▶ [Action item] Both ends included, restate word for word the lines from the first line of the listing through the line containing "Zeigen Sie, dass". Leave the pictures out.

━━ Exercise data ━━

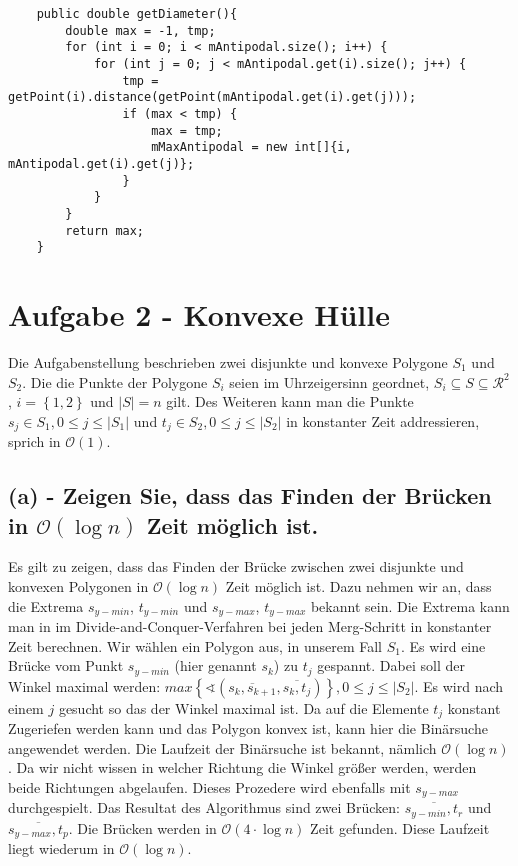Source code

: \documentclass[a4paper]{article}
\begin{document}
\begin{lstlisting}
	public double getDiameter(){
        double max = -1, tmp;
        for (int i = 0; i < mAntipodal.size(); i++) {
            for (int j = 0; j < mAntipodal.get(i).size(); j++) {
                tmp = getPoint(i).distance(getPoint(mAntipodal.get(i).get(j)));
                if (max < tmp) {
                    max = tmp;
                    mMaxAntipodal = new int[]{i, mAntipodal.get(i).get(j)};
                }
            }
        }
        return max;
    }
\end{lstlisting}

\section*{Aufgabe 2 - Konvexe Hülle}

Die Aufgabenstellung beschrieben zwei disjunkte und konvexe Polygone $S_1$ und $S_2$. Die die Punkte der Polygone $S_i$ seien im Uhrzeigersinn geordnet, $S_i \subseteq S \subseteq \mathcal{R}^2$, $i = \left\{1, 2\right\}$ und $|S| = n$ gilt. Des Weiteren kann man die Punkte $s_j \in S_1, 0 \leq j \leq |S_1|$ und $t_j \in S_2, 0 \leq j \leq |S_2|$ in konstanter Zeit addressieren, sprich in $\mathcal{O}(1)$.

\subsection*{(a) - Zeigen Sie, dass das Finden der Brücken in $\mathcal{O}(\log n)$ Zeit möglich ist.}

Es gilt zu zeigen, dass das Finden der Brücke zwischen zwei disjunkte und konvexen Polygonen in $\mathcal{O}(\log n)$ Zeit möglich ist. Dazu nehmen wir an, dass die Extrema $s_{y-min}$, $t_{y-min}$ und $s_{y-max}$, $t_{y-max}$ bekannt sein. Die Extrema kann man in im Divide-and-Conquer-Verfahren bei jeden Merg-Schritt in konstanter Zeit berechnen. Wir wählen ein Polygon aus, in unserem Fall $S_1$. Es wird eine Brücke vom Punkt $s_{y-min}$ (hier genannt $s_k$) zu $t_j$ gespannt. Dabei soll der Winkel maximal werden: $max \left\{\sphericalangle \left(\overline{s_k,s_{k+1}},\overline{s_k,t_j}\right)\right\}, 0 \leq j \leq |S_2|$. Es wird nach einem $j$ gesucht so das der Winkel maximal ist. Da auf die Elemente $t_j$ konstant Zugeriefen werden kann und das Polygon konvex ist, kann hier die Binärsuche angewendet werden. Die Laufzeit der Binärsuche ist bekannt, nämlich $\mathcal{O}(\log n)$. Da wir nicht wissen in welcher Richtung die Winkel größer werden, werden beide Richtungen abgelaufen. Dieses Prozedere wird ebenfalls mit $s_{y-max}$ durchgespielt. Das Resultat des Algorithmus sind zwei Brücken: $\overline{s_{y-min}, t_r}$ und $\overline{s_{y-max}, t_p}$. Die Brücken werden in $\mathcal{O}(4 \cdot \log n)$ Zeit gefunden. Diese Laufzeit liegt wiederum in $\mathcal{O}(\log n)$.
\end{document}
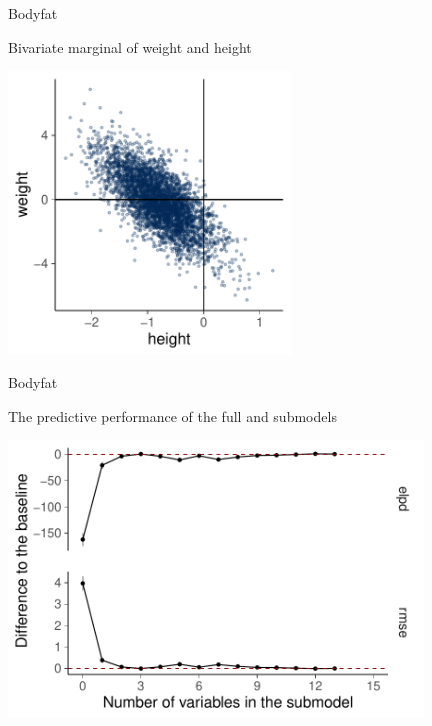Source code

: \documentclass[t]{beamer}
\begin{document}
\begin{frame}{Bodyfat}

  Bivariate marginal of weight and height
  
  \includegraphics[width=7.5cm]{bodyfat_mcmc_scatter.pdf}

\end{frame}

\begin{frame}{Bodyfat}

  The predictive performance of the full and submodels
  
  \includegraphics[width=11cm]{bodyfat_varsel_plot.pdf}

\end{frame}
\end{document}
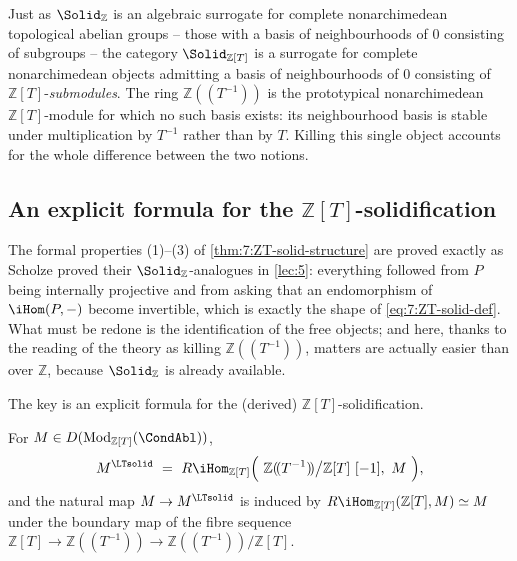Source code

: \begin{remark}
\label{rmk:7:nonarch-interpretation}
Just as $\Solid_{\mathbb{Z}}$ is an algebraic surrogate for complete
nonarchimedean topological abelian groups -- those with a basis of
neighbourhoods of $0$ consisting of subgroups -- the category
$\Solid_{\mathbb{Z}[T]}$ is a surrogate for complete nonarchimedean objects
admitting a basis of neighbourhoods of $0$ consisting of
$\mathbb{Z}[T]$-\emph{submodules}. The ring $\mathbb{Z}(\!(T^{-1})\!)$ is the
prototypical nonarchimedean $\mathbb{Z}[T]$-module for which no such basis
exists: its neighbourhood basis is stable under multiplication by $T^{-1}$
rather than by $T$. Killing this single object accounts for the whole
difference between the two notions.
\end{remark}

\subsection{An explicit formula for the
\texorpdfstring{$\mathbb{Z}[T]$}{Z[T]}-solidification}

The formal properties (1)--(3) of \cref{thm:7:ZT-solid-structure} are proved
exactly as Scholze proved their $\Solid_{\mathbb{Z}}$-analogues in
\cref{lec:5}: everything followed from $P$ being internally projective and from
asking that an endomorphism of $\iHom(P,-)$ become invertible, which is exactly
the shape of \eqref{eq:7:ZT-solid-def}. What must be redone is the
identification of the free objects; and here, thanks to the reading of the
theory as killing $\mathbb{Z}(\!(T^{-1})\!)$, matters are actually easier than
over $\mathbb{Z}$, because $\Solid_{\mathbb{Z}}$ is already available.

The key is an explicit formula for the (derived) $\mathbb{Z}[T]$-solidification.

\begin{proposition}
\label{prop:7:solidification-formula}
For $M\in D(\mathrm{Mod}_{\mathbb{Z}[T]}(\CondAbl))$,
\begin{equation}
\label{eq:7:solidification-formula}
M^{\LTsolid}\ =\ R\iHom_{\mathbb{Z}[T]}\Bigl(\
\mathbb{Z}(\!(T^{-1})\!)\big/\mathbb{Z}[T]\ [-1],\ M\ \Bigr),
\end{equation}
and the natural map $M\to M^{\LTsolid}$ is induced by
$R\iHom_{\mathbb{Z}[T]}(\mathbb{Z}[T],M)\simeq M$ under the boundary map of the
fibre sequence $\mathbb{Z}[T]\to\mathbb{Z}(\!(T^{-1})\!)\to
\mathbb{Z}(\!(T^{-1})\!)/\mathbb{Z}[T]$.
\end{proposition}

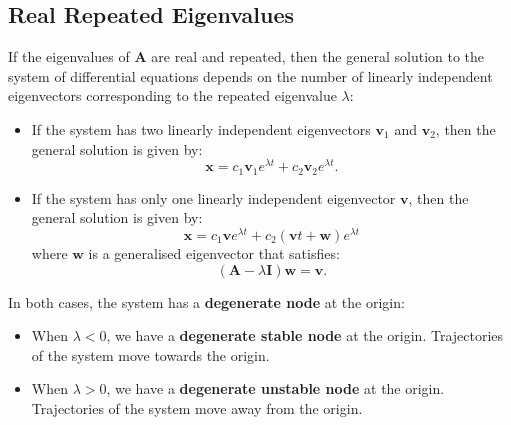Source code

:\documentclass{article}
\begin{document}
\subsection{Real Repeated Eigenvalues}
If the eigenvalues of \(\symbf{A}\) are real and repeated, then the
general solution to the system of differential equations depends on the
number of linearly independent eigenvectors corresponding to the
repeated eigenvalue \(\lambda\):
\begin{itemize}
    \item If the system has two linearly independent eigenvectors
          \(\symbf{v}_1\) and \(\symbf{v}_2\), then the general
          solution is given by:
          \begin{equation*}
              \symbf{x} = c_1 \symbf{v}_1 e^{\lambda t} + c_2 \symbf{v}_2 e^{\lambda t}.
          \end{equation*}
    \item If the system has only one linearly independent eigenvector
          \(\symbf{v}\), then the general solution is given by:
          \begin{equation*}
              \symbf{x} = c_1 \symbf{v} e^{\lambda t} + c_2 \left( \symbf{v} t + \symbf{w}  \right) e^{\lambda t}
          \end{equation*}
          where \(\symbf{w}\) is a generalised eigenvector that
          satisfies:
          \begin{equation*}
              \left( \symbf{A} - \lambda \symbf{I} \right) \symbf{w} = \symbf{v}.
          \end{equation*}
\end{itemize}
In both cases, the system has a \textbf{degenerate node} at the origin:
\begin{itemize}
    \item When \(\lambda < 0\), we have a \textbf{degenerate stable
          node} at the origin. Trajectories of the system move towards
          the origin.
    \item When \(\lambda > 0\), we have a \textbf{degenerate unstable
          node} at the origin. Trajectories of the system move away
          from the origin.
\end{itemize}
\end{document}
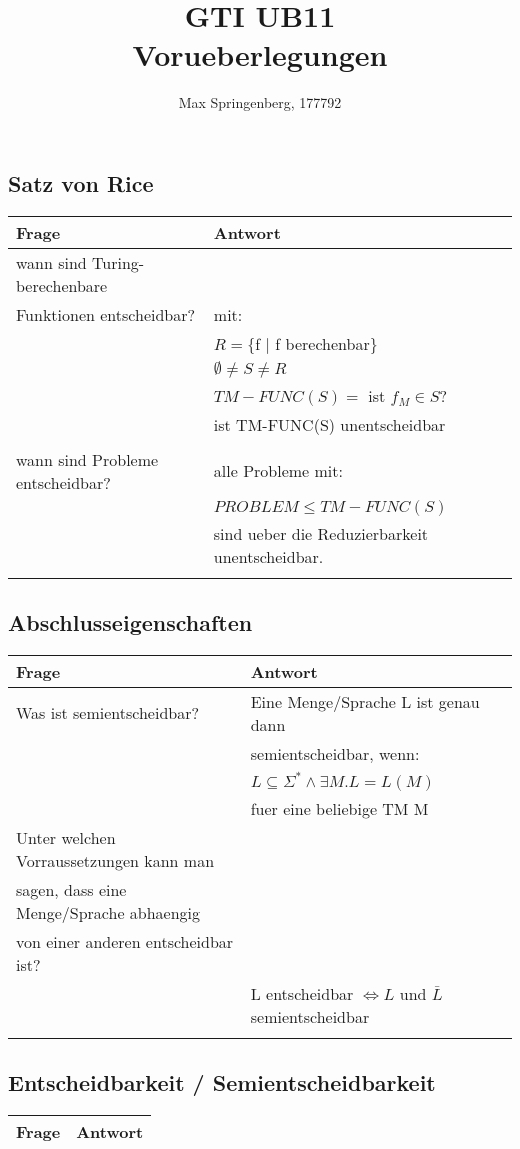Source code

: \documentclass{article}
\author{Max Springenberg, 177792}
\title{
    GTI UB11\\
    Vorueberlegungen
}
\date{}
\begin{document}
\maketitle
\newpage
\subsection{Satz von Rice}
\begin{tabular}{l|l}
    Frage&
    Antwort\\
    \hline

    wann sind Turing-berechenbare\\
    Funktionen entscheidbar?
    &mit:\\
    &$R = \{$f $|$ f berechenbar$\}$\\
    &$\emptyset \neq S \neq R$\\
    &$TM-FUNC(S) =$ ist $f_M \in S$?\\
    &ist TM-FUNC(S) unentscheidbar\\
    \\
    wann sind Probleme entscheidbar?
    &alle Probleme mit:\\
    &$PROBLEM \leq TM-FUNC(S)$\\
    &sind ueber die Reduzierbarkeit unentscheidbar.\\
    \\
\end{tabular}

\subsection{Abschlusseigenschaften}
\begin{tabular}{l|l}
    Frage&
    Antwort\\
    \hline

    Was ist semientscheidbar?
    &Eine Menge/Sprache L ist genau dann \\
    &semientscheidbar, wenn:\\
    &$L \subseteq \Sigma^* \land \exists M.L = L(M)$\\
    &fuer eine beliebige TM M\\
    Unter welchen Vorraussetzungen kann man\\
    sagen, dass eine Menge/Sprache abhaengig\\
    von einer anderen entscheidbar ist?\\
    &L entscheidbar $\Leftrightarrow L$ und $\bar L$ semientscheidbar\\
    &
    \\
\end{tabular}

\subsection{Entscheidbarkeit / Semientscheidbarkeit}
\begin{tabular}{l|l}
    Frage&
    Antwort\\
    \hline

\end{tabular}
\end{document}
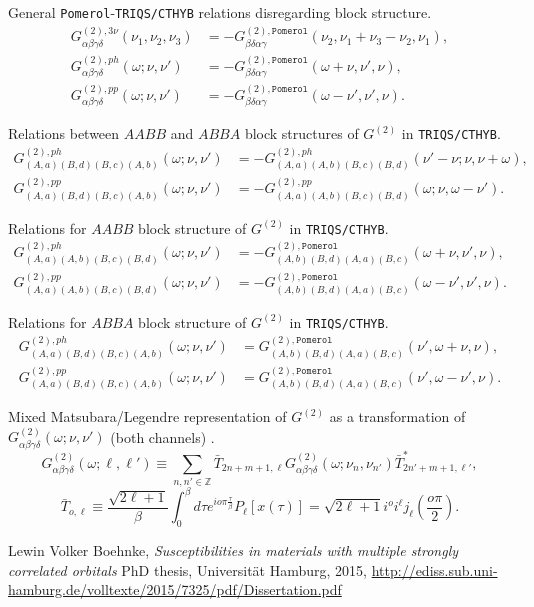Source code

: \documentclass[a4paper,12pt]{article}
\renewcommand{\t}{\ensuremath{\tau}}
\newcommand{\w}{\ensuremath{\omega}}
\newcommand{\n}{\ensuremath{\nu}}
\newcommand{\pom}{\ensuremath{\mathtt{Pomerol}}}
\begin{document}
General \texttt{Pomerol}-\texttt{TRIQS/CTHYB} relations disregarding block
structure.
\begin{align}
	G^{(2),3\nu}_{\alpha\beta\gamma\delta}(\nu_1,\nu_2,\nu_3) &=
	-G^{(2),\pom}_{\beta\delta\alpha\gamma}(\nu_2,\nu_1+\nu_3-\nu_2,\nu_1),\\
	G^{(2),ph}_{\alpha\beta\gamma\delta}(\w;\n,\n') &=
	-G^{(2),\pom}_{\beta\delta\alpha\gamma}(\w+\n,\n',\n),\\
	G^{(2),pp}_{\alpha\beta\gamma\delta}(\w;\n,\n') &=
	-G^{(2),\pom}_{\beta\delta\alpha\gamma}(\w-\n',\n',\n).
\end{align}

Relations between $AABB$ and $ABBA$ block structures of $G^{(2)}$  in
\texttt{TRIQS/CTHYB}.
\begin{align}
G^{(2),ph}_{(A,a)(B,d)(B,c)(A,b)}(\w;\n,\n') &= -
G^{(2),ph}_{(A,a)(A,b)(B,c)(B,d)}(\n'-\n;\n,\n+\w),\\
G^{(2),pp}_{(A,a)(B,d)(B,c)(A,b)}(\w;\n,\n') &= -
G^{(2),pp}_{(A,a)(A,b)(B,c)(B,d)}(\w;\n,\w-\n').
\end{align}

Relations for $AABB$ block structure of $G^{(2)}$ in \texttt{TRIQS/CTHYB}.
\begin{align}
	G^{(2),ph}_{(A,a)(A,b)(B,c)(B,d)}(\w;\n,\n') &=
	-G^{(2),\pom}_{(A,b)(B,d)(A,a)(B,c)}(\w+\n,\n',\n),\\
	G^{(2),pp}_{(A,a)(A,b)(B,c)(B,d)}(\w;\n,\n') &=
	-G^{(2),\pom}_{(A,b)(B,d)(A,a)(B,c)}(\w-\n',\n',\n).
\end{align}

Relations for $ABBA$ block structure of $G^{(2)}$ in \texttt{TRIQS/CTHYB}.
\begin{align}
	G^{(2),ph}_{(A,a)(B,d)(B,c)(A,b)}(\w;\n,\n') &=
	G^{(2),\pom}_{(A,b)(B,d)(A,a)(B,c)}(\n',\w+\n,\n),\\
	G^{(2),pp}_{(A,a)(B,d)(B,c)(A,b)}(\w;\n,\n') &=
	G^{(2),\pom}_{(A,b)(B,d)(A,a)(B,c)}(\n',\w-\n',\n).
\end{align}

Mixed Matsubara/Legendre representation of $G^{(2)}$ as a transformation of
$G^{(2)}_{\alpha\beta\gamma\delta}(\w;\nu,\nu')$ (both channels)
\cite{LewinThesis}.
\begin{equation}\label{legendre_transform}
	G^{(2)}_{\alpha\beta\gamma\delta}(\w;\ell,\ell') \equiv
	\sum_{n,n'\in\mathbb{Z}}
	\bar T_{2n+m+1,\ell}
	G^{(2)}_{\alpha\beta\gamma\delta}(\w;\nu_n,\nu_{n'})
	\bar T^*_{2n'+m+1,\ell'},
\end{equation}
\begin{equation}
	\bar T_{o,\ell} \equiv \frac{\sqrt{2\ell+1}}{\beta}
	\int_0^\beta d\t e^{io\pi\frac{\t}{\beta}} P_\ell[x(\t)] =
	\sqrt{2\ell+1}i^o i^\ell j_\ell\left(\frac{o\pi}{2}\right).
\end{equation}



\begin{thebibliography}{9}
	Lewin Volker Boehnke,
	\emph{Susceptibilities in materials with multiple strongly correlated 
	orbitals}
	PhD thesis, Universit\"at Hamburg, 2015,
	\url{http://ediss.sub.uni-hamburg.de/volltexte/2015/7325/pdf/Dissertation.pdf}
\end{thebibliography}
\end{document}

━━━

▶ [Expected answer]
Source code

: \documentclass[a4paper]{article}
\begin{document}
\begin{lstlisting}
	public double getDiameter(){
        double max = -1, tmp;
        for (int i = 0; i < mAntipodal.size(); i++) {
            for (int j = 0; j < mAntipodal.get(i).size(); j++) {
                tmp = getPoint(i).distance(getPoint(mAntipodal.get(i).get(j)));
                if (max < tmp) {
                    max = tmp;
                    mMaxAntipodal = new int[]{i, mAntipodal.get(i).get(j)};
                }
            }
        }
        return max;
    }
\end{lstlisting}

\section*{Aufgabe 2 - Konvexe Hülle}

Die Aufgabenstellung beschrieben zwei disjunkte und konvexe Polygone $S_1$ und $S_2$. Die die Punkte der Polygone $S_i$ seien im Uhrzeigersinn geordnet, $S_i \subseteq S \subseteq \mathcal{R}^2$, $i = \left\{1, 2\right\}$ und $|S| = n$ gilt. Des Weiteren kann man die Punkte $s_j \in S_1, 0 \leq j \leq |S_1|$ und $t_j \in S_2, 0 \leq j \leq |S_2|$ in konstanter Zeit addressieren, sprich in $\mathcal{O}(1)$.

\subsection*{(a) - Zeigen Sie, dass das Finden der Brücken in $\mathcal{O}(\log n)$ Zeit möglich ist.}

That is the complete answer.